Those who know me well know that I love Alsatian wine, and Everest has Chicago's largest Alsatian wine list (and, reputedly, the largest Alsatian wine list in America). Chef Jean Joho is a native of France's Alsace region, and he brings his region's cuisine in one of Chicago's most venerable white tablecloth restaurants.It is a Lettuce Entertain You restaurant that has been around for 23 years atop One Financial Place on South Lasalle. Getting up there is a bit confusing: you first of all have to ask the security guard of the office building to let you inside, then he takes you to the thirty-ninth floor, and then you have to switch elevators to the fortieth floor. The next thing you notice are the "JJ" logos on the carpet and china, ostensibly an homage to Chef Joho.
The maitre d' seated us at a table with a stunning west-facing view overlooking the West Loop, Sears Tower, and Eisenhower Expressway. We were handed the wine list, something that took quite a bit of time to digest, and I decided upon a half bottle of 2004 Josmeyer Le Kottebe Riesling. This showed very well, with a very aromatic bouquet, and possessing pear, orange peal, smoke, and caramel. It may be one of the top two or three Alsatian Rieslings I have ever had. Period. And the Le Kottebe isn't their top appellation--it's Hengst, and I was disappointed in their '02 Hengst (though I have an '04 waiting for the right occasion.)
The amuse bouche consisted of a celery foam with dried chorizo, as well as a coco pea soup, and a crispy monkfish. It was delicious, and the celery foam with chorizo was especially memorable.
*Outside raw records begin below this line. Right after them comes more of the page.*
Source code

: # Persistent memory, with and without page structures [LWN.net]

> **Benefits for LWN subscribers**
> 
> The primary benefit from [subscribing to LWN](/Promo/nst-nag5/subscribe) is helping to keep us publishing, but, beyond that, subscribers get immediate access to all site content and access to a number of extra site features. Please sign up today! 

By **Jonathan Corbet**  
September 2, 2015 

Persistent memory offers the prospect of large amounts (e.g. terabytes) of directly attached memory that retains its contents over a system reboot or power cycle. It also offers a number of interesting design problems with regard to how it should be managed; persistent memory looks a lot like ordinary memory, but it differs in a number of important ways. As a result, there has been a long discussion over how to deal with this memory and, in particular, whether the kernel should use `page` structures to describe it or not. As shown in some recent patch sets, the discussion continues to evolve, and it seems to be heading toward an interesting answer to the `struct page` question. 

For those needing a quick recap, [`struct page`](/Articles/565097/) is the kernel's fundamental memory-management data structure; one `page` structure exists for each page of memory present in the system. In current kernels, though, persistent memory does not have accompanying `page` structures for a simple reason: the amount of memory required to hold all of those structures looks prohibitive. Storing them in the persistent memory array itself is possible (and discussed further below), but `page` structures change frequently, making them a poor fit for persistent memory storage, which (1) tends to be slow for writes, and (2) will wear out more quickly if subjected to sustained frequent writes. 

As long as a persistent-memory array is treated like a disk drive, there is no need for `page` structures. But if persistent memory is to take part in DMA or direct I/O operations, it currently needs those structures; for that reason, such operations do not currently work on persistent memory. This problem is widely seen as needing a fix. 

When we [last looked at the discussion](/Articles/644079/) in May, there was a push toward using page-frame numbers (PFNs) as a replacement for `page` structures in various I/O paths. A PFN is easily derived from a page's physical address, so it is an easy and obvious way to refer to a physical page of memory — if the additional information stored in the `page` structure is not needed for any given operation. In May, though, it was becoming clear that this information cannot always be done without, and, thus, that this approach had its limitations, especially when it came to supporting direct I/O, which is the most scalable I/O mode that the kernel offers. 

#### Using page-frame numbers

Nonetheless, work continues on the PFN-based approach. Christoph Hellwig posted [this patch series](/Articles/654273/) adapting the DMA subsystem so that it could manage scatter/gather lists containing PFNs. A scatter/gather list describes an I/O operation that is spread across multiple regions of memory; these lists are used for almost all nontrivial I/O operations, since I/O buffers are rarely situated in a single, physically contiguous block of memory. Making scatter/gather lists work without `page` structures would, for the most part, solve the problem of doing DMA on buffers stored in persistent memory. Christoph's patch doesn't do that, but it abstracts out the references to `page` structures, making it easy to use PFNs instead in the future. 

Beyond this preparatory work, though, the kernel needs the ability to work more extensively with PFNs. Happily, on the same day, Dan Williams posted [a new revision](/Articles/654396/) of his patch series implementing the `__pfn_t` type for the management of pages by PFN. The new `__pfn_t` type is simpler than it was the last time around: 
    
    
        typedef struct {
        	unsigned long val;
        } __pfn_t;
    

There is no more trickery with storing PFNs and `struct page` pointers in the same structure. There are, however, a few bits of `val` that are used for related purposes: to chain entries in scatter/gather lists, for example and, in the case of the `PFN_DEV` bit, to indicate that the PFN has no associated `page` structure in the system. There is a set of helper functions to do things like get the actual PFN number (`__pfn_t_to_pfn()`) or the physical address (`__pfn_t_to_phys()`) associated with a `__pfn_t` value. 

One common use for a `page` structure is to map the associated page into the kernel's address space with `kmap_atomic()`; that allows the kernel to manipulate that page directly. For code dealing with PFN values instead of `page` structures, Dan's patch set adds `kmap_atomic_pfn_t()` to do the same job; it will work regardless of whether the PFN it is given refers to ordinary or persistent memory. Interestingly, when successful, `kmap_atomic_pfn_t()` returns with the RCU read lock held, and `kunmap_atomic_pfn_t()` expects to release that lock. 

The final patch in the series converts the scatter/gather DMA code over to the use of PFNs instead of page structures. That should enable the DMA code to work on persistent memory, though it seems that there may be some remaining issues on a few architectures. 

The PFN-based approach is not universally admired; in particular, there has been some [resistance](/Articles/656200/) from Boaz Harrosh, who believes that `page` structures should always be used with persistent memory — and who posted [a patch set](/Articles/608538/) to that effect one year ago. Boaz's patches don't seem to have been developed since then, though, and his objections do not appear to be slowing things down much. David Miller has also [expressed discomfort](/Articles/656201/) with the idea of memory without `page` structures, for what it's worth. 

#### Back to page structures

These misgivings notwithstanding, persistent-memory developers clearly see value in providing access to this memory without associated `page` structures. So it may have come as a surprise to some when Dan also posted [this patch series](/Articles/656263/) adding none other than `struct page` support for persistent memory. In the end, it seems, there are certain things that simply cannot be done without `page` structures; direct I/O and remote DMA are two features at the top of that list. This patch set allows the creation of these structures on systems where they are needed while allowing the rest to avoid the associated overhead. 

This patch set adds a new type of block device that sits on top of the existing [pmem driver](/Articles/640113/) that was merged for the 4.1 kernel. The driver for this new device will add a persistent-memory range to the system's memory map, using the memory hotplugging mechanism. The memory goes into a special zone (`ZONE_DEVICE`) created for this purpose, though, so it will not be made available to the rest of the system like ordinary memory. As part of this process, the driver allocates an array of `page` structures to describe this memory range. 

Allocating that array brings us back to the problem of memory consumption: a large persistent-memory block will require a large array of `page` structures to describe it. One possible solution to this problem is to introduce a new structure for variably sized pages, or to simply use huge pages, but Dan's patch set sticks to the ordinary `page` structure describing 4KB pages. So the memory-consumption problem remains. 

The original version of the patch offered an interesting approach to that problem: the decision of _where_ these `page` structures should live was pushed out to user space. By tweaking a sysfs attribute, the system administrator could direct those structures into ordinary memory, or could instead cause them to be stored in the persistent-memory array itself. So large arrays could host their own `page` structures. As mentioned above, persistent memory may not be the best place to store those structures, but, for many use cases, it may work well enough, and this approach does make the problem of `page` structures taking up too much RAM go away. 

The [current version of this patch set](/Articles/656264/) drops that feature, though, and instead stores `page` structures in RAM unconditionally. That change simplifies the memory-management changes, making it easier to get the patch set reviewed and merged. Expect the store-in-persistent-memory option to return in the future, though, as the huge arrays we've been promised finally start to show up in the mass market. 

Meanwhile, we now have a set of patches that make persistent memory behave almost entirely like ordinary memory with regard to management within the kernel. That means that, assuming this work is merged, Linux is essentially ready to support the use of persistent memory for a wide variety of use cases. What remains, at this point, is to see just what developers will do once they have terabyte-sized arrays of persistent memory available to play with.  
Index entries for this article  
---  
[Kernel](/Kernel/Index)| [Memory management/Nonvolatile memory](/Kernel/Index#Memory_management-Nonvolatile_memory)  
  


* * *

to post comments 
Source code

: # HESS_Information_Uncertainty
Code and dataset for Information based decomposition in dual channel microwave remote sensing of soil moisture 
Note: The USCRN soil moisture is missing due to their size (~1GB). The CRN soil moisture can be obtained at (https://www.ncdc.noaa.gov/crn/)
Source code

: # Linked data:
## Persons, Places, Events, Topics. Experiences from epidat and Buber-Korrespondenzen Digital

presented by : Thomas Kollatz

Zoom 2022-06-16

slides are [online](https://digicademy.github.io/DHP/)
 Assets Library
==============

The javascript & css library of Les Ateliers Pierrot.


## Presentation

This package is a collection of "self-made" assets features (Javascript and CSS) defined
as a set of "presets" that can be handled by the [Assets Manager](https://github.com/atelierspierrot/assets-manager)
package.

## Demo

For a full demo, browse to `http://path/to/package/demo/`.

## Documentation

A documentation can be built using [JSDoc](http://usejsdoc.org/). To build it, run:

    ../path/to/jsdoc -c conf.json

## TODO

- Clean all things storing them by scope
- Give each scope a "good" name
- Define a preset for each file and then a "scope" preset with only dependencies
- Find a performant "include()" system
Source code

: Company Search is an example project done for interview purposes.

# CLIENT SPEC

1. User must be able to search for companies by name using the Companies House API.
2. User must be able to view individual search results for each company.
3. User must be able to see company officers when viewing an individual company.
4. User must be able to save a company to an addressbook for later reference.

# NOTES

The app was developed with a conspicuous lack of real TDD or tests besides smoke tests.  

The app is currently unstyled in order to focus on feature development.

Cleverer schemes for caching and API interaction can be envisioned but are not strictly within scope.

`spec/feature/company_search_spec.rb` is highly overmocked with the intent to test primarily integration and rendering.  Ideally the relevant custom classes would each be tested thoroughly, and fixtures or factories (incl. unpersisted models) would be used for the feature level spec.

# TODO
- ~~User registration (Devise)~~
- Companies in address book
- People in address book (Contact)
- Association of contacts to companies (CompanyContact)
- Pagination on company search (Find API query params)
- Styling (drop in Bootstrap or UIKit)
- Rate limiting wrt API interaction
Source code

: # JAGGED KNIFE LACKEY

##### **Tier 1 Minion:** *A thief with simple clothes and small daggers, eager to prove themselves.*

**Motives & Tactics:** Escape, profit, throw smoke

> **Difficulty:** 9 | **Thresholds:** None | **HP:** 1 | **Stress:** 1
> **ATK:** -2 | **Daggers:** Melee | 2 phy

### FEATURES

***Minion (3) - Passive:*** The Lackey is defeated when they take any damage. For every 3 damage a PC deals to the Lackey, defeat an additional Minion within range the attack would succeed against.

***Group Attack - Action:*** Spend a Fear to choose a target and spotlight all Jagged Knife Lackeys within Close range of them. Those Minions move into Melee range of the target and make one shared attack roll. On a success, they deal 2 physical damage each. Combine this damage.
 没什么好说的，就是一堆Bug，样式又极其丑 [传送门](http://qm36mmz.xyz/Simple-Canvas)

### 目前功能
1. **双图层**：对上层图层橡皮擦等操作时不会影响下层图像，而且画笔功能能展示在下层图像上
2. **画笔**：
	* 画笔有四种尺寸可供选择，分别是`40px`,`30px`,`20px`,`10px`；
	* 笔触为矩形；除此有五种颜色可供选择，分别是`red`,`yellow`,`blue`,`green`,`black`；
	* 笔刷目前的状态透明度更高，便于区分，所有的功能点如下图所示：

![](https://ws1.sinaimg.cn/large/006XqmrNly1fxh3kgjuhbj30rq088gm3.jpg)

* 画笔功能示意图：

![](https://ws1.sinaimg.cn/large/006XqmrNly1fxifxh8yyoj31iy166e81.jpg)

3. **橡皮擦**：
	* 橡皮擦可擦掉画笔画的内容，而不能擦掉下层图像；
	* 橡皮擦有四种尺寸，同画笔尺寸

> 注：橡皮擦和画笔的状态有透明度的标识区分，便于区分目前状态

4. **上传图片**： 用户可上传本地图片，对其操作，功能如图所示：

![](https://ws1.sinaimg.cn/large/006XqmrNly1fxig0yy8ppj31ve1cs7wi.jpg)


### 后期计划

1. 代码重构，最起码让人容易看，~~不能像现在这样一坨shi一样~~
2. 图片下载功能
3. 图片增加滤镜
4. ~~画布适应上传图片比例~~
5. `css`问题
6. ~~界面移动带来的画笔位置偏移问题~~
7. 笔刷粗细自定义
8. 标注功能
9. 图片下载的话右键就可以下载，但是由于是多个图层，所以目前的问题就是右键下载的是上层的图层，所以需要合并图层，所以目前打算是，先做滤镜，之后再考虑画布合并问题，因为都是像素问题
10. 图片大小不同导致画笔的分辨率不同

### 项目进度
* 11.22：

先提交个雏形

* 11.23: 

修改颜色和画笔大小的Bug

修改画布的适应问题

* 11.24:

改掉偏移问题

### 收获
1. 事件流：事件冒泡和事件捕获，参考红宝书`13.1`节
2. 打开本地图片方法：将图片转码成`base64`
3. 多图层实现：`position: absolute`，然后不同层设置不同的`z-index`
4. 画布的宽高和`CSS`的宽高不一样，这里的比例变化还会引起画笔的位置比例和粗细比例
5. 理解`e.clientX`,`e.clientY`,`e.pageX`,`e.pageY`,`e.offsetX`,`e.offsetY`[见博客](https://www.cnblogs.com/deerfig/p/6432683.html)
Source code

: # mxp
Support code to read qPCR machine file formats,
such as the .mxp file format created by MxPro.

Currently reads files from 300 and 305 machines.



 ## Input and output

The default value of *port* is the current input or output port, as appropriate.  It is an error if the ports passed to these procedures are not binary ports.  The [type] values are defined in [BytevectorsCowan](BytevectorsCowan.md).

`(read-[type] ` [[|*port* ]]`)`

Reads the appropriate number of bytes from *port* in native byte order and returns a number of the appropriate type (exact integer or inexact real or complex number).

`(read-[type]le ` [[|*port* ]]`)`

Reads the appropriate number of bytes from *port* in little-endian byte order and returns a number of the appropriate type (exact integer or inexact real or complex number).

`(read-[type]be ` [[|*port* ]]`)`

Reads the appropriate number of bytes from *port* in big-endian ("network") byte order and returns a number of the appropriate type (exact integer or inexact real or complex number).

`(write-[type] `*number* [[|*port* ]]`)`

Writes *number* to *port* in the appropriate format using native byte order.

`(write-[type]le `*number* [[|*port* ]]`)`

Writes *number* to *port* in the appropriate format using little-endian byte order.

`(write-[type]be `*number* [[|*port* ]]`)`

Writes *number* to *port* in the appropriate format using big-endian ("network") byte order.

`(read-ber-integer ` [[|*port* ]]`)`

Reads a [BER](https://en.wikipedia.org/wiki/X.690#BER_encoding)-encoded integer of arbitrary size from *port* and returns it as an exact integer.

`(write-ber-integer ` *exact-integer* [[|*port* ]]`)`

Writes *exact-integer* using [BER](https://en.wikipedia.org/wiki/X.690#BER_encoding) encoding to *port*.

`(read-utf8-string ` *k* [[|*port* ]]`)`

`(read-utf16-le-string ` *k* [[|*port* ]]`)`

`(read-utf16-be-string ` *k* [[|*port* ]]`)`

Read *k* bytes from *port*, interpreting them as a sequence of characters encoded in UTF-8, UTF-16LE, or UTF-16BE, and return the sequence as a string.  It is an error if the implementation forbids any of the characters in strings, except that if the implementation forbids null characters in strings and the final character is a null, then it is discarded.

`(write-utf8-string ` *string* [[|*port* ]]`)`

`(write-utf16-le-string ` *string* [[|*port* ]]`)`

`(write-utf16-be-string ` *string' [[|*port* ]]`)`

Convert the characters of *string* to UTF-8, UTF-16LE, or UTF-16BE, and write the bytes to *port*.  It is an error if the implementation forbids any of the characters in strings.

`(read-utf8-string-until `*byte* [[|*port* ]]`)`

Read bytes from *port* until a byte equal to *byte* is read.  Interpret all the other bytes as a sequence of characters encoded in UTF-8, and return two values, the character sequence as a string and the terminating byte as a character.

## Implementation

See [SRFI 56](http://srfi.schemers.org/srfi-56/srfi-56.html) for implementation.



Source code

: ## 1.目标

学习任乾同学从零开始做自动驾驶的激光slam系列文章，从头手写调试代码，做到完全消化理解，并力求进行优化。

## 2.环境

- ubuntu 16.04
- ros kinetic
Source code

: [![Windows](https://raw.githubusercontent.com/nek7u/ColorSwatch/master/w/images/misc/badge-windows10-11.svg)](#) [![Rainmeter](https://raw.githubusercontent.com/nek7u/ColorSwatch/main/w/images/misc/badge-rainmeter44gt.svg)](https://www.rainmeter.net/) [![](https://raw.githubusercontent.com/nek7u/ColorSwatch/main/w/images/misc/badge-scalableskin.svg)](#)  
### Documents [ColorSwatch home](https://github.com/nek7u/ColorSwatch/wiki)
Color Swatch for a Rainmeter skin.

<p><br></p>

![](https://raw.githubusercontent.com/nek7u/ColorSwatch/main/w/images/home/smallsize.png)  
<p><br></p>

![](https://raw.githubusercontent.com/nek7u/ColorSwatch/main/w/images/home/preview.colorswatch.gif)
My wife and I ordered a four course meal consisting of two starters, a main course, and dessert. To start I had a smoked salmon choucroute galette and aigrelette, which was served with dill, capers, and bits of hard-boiled eggs. Eggs are really the only thing I can't eat, but if there is no sulfur smell, I can usually eat it, and luckily the egg had no scent. The choucrute (basically French for sauerkraut) was nice, and its presentation was appealing, but I didn't feel there was anything extraordinary about it, though the salmon was of higher quality than grocery store smoked salmon.
The second course was sauteed foie gras atop pineapples and Gewurztramine, which was fantastic, though for some reason the foie gras was not evenly cooked or at least evenly warm.
Around this time the waiter, for about the third or fourth time, asked if we needed more wine. I didn't know whether he was trying to be helpful or pushy, but I assumed the latter. I ordered a glass of 2007 Albert Mann Pinot Gris, a nice off-dry, wine, though perhaps some more Josmeyer would have been a better choice.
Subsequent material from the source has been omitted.